Data for the task below:

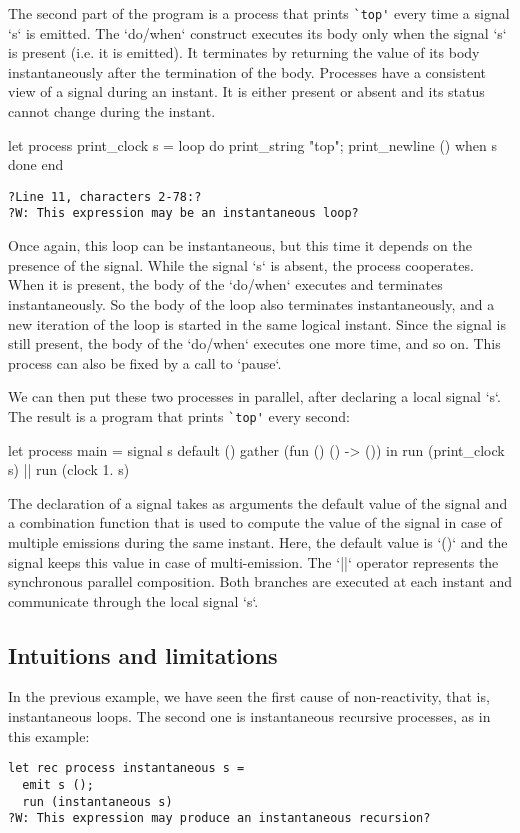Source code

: \documentclass[9pt,preprint]{sigplanconf}
\begin{document}
The second part of the program is a process that prints \verb+`top'+ every time a signal `s` is emitted. 
The `do/when` construct executes its body only when the signal `s` is present (i.e. it is emitted). It terminates by returning the value of its body instantaneously after the termination of the body. Processes have a consistent view of a signal during an instant. It is either present or absent and its status cannot change during the instant.
%
\begin{rmlcl}[10]
let process print_clock s =
  loop
    do
      print_string "top"; print_newline ()
    when s done
  end
\end{rmlcl}
\begin{lstlisting}
?Line 11, characters 2-78:?
?W: This expression may be an instantaneous loop?
\end{lstlisting}
%
Once again, this loop can be instantaneous, but this time it depends on the presence of the signal. While the signal `s` is absent, the process cooperates. When it is present, the body of the `do/when` executes and terminates instantaneously. So the body of the loop also terminates instantaneously, and a new iteration of the loop is started in the same logical instant. Since the signal is still present, the body of the `do/when` executes one more time, and so on. This process can also be fixed by a call to `pause`.

We can then put these two processes in parallel, after declaring a local signal `s`. The result is a program that prints \verb+`top'+ every second:
\begin{rmlcl}[18]
let process main =
  signal s default () gather (fun () () -> ()) in
  run (print_clock s) || run (clock 1. s)
\end{rmlcl}
The declaration of a signal takes as arguments the default value of the signal and a combination function that is used to compute the value of the signal in case of multiple emissions during the same instant. Here, the default value is `()` and the signal keeps this value in case of multi-emission. The `||` operator represents the synchronous parallel composition. Both branches are executed at each instant and communicate through the local signal `s`.

\subsection{Intuitions and limitations}
\label{sec:intuition}

In the previous example, we have seen the first cause of non-reactivity, that is, instantaneous loops. The second one is instantaneous recursive processes, as in this example:
\begin{lstlisting}
let rec process instantaneous s =
  emit s ();
  run (instantaneous s)
?W: This expression may produce an instantaneous recursion?
\end{lstlisting}
\end{document}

End of Data for the task.

Would you retype every record above exactly, leaving out the pictures?

Source code

: \documentclass[9pt,preprint]{sigplanconf}
\begin{document}
The second part of the program is a process that prints \verb+`top'+ every time a signal `s` is emitted. 
The `do/when` construct executes its body only when the signal `s` is present (i.e. it is emitted). It terminates by returning the value of its body instantaneously after the termination of the body. Processes have a consistent view of a signal during an instant. It is either present or absent and its status cannot change during the instant.
%
\begin{rmlcl}[10]
let process print_clock s =
  loop
    do
      print_string "top"; print_newline ()
    when s done
  end
\end{rmlcl}
\begin{lstlisting}
?Line 11, characters 2-78:?
?W: This expression may be an instantaneous loop?
\end{lstlisting}
%
Once again, this loop can be instantaneous, but this time it depends on the presence of the signal. While the signal `s` is absent, the process cooperates. When it is present, the body of the `do/when` executes and terminates instantaneously. So the body of the loop also terminates instantaneously, and a new iteration of the loop is started in the same logical instant. Since the signal is still present, the body of the `do/when` executes one more time, and so on. This process can also be fixed by a call to `pause`.

We can then put these two processes in parallel, after declaring a local signal `s`. The result is a program that prints \verb+`top'+ every second:
\begin{rmlcl}[18]
let process main =
  signal s default () gather (fun () () -> ()) in
  run (print_clock s) || run (clock 1. s)
\end{rmlcl}
The declaration of a signal takes as arguments the default value of the signal and a combination function that is used to compute the value of the signal in case of multiple emissions during the same instant. Here, the default value is `()` and the signal keeps this value in case of multi-emission. The `||` operator represents the synchronous parallel composition. Both branches are executed at each instant and communicate through the local signal `s`.

\subsection{Intuitions and limitations}
\label{sec:intuition}

In the previous example, we have seen the first cause of non-reactivity, that is, instantaneous loops. The second one is instantaneous recursive processes, as in this example:
\begin{lstlisting}
let rec process instantaneous s =
  emit s ();
  run (instantaneous s)
?W: This expression may produce an instantaneous recursion?
\end{lstlisting}
\end{document}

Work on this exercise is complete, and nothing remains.